In preparation for this blogpost, I was thinking about ways we celebrate love. People go out to dinner, they give each other presents, etc. But love is a complicated concept. It’s hard to define, and communicate. Yet humans, as they do most things, constantly try to understand it and frame it for others. We see this in art. Gustav Klimt’s The Kiss (1908) ornately depicts a passionate expression of love. The two figures, tied by their everlasting kiss, exist outside of the normal world, in one seemingly more celestial. Klimt paints a feeling recognizable by most: a love so strong the world seems to disappear into beauty.

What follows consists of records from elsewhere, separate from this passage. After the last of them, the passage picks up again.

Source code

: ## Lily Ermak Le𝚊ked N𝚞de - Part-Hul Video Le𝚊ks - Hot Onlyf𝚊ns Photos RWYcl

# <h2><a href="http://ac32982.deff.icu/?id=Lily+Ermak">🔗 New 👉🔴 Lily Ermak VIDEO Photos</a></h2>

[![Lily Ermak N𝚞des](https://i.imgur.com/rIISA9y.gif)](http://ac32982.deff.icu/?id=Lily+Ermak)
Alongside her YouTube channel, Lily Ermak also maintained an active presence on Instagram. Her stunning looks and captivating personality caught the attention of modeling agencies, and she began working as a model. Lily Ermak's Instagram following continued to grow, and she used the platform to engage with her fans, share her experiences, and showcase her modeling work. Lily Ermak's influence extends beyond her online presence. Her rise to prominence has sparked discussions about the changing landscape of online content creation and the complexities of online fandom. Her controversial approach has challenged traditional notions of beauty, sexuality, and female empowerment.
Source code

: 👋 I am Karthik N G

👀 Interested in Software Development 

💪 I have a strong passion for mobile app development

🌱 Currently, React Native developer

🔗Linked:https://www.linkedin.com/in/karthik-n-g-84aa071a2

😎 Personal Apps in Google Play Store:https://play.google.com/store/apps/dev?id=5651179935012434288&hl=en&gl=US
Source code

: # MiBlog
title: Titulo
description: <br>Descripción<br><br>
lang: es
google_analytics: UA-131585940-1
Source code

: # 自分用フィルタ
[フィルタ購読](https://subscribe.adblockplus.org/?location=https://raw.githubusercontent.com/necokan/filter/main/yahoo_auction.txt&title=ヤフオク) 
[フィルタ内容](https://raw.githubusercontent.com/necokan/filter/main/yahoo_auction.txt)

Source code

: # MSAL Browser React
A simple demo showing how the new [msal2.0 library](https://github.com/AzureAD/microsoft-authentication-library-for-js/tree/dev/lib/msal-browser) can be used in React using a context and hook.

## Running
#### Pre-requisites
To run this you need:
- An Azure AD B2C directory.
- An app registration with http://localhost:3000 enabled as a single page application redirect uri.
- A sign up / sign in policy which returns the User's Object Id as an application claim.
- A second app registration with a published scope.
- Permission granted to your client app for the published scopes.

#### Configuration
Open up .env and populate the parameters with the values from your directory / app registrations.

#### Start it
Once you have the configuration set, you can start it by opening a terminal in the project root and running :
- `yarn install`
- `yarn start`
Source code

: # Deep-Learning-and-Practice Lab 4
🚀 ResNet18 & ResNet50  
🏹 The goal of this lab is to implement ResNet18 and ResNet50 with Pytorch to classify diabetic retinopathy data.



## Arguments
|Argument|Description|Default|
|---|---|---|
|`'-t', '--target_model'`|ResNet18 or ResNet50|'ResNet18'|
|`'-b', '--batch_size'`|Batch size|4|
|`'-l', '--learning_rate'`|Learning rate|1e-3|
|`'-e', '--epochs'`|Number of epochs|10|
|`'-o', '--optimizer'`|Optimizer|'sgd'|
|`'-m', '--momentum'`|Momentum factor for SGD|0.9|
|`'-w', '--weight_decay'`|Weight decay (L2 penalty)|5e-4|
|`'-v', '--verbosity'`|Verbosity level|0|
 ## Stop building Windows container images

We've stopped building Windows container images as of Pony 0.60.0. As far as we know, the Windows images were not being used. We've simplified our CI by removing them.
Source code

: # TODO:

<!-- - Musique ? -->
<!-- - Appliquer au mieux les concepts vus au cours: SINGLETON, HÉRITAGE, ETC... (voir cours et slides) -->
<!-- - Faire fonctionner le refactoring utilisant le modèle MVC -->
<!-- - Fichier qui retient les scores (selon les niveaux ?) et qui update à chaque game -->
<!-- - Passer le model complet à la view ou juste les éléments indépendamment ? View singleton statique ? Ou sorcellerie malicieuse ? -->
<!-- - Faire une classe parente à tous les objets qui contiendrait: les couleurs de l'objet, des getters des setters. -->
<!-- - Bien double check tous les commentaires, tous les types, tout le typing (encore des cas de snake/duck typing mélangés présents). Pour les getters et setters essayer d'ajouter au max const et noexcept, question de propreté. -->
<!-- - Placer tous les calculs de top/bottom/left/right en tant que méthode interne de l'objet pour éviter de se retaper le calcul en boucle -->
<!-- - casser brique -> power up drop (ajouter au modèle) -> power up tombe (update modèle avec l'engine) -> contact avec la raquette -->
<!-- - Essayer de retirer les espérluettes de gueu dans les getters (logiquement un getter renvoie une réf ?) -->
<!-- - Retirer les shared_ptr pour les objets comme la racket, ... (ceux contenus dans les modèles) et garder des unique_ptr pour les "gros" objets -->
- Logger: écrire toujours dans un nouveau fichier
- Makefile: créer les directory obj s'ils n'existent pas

Auguste Rodin’s work of the same name (1904) is a sculpture. Two passionate lovers embrace, detached from the world around them. The texture of their bodies is smooth, while they sit on a rock with a rougher, dirtier surface. Love is less a presentation of a material object to another person, but an emotional connection that overpowers the physical world around it. We see this especially in René Magritte’s The Lovers (1928). A sadder depiction with darker,
faded colors, Magritte has painted a man and a woman kissing through gray fabric draped over their heads. We can see their clothes, but not their faces. Despite the inherent disconnect between these figures – they cannot see or kiss each other – there is still a link beyond the physical. The figures are drawn together despite their limits. The world around them does not have to disappear here, since the figures cannot even see it. They exist both alone and with
each other, tied together by love.
In these famous depictions, artists highlight both the ties and lines between physical and emotional connection. They portray love as something that exists beyond human perception, as their images are not every day scenes. From a world of gold to covered heads, these figures’ lives are somehow altered by their love for each other. Yet there is more to discover. Love can be portrayed in multiple ways, whether imaginable or not.